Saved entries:

::::

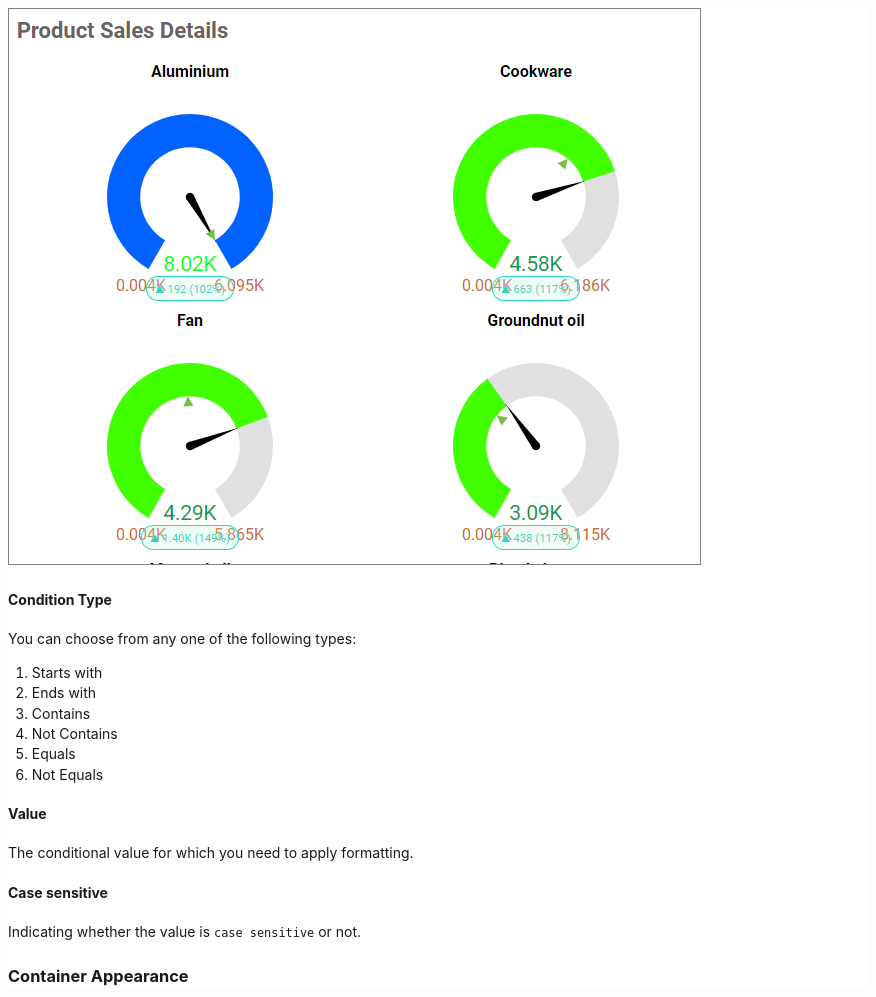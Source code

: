 ![Rule applied view](/static/assets/visualizing-data/visualization-widgets/images/radial-gauge/rule-applied-view.png)

#### Condition Type

You can choose from any one of the following types:
1. Starts with 
2.	Ends with
3.	Contains
4.	Not Contains
5.	Equals
6.	Not Equals

#### Value

The conditional value for which you need to apply formatting.

#### Case sensitive

Indicating whether the value is `case sensitive` or not. 


### Container Appearance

::::

Please give a word-for-word repetition of the lines from the one containing "1. Starts with" through the last line of the data above, including both, and nothing besides.

1. Starts with 
2.	Ends with
3.	Contains
4.	Not Contains
5.	Equals
6.	Not Equals

#### Value

The conditional value for which you need to apply formatting.

#### Case sensitive

Indicating whether the value is `case sensitive` or not. 


### Container Appearance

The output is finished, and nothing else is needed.